→ Source records:
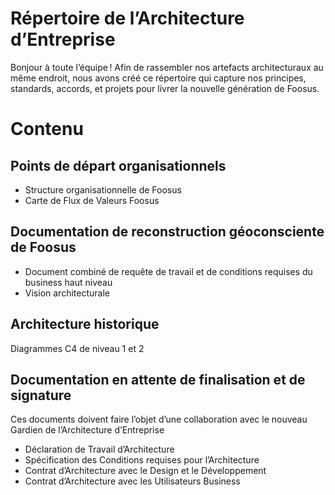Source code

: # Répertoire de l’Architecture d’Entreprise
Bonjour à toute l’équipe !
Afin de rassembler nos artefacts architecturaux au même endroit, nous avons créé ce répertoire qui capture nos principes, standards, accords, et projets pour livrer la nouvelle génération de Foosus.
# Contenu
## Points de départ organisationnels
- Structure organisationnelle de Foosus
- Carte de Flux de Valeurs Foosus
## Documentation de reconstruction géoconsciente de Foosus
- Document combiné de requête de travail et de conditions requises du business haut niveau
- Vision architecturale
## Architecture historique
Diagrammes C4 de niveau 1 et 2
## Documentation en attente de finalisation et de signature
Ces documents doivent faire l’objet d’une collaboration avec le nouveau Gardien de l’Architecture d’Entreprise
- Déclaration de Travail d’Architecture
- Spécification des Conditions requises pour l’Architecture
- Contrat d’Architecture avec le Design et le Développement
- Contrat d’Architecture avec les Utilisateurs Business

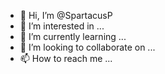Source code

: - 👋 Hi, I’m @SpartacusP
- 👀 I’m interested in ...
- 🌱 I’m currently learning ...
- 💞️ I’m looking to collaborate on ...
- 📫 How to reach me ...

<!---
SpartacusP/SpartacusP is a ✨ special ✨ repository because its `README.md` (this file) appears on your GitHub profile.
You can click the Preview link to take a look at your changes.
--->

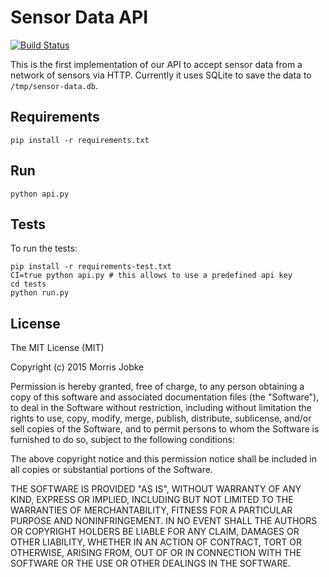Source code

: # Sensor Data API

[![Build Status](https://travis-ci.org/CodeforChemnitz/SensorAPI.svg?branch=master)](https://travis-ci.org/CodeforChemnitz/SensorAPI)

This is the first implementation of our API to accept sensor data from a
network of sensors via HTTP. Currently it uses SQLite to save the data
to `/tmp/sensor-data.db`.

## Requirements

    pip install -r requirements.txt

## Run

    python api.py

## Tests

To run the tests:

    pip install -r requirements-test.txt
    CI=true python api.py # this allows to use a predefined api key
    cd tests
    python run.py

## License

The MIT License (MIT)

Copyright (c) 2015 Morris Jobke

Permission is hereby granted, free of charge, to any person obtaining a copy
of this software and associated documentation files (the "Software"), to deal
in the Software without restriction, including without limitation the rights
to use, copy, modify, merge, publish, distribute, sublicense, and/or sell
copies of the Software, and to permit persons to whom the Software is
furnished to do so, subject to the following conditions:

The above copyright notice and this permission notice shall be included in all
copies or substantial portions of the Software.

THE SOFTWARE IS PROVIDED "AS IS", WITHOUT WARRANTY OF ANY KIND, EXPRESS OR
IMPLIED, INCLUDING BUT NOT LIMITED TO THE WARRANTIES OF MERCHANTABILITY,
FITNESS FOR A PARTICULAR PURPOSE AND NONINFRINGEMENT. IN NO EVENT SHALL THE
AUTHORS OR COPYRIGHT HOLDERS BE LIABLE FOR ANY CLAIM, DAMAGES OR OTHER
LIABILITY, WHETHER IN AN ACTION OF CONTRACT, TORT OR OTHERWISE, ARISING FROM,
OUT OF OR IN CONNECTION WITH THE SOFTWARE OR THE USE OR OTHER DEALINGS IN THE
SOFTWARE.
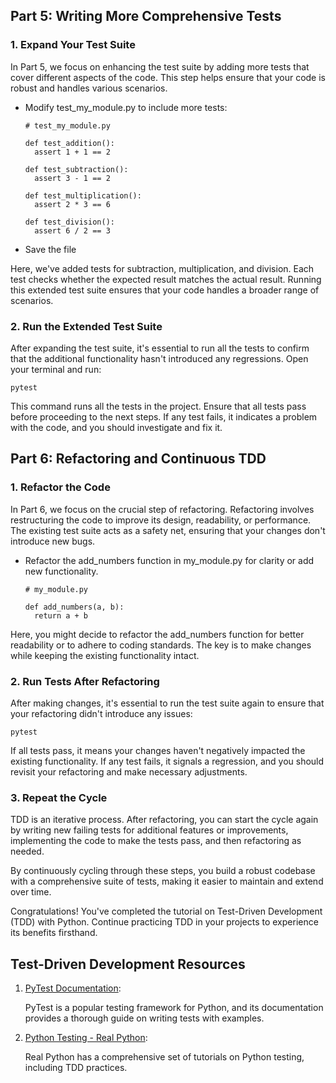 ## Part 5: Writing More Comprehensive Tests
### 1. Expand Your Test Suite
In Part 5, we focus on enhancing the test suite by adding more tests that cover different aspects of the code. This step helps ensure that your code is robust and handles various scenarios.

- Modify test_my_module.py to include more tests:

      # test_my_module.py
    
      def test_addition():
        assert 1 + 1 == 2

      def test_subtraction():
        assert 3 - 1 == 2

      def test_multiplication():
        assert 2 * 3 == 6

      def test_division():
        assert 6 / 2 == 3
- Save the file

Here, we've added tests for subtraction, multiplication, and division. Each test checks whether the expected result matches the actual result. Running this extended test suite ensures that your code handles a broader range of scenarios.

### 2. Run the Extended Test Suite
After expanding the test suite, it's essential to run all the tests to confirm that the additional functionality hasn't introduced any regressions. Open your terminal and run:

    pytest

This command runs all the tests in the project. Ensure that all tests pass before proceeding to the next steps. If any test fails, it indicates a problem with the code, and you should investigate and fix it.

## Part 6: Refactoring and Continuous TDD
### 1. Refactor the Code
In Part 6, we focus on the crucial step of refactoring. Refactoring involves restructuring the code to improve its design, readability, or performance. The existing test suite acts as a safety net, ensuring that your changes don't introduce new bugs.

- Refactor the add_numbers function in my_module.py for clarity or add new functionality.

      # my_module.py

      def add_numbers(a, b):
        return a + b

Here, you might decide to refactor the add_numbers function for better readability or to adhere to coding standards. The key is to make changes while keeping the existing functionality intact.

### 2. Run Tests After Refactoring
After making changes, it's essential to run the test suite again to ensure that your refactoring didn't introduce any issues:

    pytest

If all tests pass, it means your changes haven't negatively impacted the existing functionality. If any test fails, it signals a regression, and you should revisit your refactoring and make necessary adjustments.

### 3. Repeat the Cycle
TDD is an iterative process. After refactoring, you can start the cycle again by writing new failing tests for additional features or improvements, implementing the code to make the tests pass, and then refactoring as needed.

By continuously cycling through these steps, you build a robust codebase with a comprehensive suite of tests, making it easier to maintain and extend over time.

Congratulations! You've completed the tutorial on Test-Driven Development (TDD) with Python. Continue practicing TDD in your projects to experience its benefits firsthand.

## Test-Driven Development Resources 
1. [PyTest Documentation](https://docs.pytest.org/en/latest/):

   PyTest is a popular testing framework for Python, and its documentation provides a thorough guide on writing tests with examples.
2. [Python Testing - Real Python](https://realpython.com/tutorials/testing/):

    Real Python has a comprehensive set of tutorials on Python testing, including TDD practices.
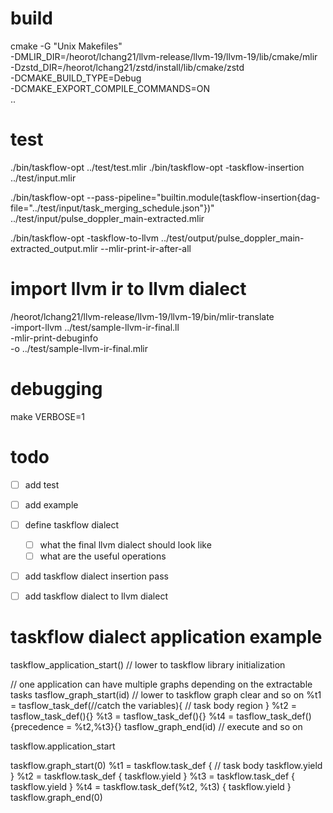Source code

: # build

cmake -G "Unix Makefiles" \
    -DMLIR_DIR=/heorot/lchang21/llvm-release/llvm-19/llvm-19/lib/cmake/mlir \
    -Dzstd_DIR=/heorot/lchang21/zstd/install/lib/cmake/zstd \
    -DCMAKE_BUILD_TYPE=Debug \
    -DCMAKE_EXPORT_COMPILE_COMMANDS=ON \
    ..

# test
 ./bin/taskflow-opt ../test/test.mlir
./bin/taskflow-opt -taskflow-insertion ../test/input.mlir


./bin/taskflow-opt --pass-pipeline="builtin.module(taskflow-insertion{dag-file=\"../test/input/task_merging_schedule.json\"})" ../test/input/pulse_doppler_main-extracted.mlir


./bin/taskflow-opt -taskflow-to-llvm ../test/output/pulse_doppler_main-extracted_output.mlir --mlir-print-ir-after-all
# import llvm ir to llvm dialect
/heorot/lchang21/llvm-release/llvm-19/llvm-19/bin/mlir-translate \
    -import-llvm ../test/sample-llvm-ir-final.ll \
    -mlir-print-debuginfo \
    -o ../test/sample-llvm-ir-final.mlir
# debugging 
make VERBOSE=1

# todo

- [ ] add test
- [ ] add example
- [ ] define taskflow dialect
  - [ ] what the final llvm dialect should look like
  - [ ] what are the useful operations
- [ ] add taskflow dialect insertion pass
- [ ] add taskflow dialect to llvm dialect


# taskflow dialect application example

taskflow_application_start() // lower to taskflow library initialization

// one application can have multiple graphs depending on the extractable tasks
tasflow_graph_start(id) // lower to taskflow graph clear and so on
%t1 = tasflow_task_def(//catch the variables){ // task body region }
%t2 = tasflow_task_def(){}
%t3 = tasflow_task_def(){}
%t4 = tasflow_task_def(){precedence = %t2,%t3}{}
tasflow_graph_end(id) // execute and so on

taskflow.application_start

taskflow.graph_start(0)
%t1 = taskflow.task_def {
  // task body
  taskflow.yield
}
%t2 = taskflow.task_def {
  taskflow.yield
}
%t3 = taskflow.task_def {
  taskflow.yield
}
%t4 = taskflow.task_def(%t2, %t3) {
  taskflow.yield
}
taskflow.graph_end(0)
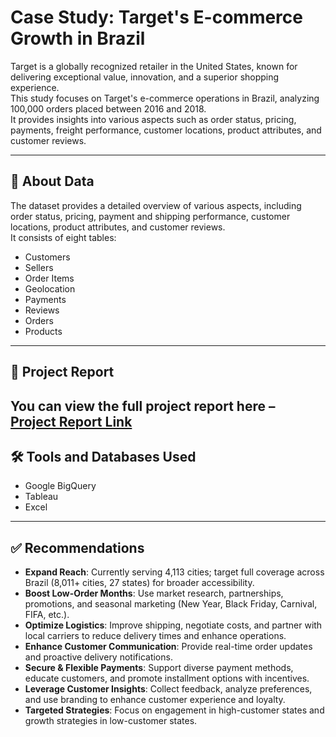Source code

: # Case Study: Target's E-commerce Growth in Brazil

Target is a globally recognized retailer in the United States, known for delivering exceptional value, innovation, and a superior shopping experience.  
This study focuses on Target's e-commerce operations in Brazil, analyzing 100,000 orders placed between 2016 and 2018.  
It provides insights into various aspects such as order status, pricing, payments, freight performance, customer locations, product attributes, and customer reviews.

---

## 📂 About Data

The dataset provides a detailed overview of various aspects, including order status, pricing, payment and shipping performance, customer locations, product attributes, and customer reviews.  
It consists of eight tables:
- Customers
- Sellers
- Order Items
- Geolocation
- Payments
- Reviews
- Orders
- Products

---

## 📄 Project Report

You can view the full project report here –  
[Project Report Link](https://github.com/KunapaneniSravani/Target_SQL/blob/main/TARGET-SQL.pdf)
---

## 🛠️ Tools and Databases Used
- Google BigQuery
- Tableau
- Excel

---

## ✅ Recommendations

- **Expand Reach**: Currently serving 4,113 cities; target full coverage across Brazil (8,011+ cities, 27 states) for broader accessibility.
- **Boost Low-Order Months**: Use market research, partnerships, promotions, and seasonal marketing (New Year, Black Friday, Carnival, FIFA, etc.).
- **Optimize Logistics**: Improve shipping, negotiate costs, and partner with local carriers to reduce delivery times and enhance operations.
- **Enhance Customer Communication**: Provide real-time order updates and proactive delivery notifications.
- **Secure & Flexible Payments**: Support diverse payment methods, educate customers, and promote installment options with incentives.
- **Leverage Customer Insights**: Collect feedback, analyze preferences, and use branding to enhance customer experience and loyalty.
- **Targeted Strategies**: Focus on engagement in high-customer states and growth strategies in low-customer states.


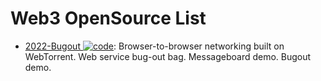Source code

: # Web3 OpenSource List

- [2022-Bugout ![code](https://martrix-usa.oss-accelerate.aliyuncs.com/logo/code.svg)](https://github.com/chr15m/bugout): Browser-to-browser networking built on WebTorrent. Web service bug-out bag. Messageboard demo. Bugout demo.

→ Required action: Only lines that hold the string "SpartacusP" belong in the answer, so copy every one of them from the records.

→ Expected answer:
: - 👋 Hi, I’m @SpartacusP
SpartacusP/SpartacusP is a ✨ special ✨ repository because its `README.md` (this file) appears on your GitHub profile.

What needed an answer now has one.